Não, não é filme com o Jack Nicholson
Não, não é música cantada pela Maria Rita
Apesar de todos os contratempos a viagem decorreu sem maiores incidentes (e sem nenhum acidente, pontos extras!!). As cinzas de vulcões chilenos não fizeram qualquer aparição e o máximo de inconveniente foi provocado pela minha amnésia seletiva que fez com que eu tenha apagado completamente da memória a necessidade de trazer meu cartão internacional de vacina - algo que só fui lembrar quando já estava na Nova Zelândia, quando um brasileiro sentou ao meu lado e com o cartão em mãos me perguntou se em algum dos aeroportos já tinham pedido que eu apresentasse o meu. Com o horror estampado em meu rosto, descobri que não somente os telefones são máquinas extremamente complexas - especialmente se você está descontroladamente tentando fazer ligações do exterior - e que meus créditos haviam acabado pouco depois de trocar mensagens desesperadas com a minha mãe e a minha irmã em Belo Horizonte, que me informavam que não estavam conseguindo encontrar o bendito. Não preciso dizer que a viagem de Auckland pra Sydney foi um misto de tensão, ódio, repulsa pelo meu esquecimento, pela minha memória de peixe, pela minha pessoa e em determinado momento pelo menino brasileiro que não podia ter vindo comentar do bendito cartão alguns milhares de km e horas antes. (Depois é claro, fiquei eternamente grata, mas acho que isso não mudou a impressão que ele guardou a meu respeito: uma pessoa desequilibrada e desmiolada).
Dentro do avião, sem crédito, sem sinal e sem poder deixar o celular ligado, apaguei instântaneamente em - o que reconheço agora - uma tentativa óbvia do meu corpo de minar as destruições que poderiam ser causadas pela minha mente naquele momento.
Ao chegar em Sydney recebi 8 mensagens em meu celular, incluindo a notícia de que não somente o meu cartão fora encontrado, como uma cópia já havia sido encaminhada ao setor responsável; Além disso uma recarga havia sido feita em meu número.

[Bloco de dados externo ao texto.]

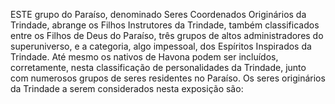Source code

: ﻿ESTE grupo do Paraíso, denominado Seres Coordenados Originários da Trindade, abrange os Filhos Instrutores da Trindade, também classificados entre os Filhos de Deus do Paraíso, três grupos de altos administradores do superuniverso, e a categoria, algo impessoal, dos Espíritos Inspirados da Trindade. Até mesmo os nativos de Havona podem ser incluídos, corretamente, nesta classificação de personalidades da Trindade, junto com numerosos grupos de seres residentes no Paraíso. Os seres originários da Trindade a serem considerados nesta exposição são:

Nunca mais vou negar os privilêgios de ter uma mãe com habilidades psiquícas avançadas.
Para a surpresa de ninguém, não só não pediram o meu cartão como sequer procuraram o fax que havia sido encaminhado. Ao invés disso assinei a um atestado e fui despachada ao encontro das minhas malas. Sim, tanto barulho por nada.
Surpreendentemente, contra todas as expectativas, nenhuma de minhas malas havia sido extraviada. Até então. O mesmo não posso dizer do percurso de Sydney até Brisbane.


Liv in Austrália

Não, não é trocadilho acidental.
Não, eu não ligo se ele é óbviamente doloroso.
Ao chegar e perceber que o mesmo não havia acontecido com uma das minhas malas, não demorou a ficar claro que não, eu não estava mais no Brasil. Quiçá (Rá!) na América Latina! Em cinco minutos não apenas a minha mala foi localizada como ficou acertado que a cia ficaria encarregada de entregar a minha mala até o final da tarde. No meu endereço.
Assim, com uma mala a menos e a desconfiança natural de brasileiros em relação a qualquer autoridade que se comprometa a lhe oferecer um serviço sem qualquer custo extra mesmo que seja para corrigir um erro seu, segui para minha destinação final.
E me deparei com tudo aquilo que esperava e mais.
Todo mundo que me conhece e que ficou sabendo que eu ia viajar, em algum momento, me perguntou sobre o motivo que me fez escolher esse lugar especifico.
Em nenhum momento me preocupei em esconder minhas razões meramente superficiais: a vista.
Quem não quer acordar e se deparar com um pedaço do paraíso?
Eu não vou pro céu (eu sei disso, vocês sabem disso), então melhor aproveitar o paraíso que estiver ao meu alcance.
3 despedidas, 28 horas vôo, 12 horas de fuso horário, uma mala perdida, uma mala encontrada, uma puta dor de cabeça e alguns meses depois, aqui estou eu.
E posso dizer, é tudo exatamente o que eu esperava.
And so worth it.

Acho que isso é tudo.
Encerro aqui o meu primeiro relatório oficial de bordo.
E resto eu vou vivendo pra ir contando.
Agradecimentos sem fim a todos que aguardaram meus surtos psicóticos durante e pós percurso da viagem. Se vocês não forem pro céu, recomendo fortemente o litoral da Austrália ;)

Livia

Luz. Câmera. Ação!

Quando a vida da gente começa?

Eu não sei.
Fico esperando algum sinal, alguma pista, uma mensagem em néon seria de grande ajuda, ou pelo menos uma carta de boas vindas que viesse pelo correio. Mas não me recordo de ter visto nada parecido. Nem mesmo um memorando.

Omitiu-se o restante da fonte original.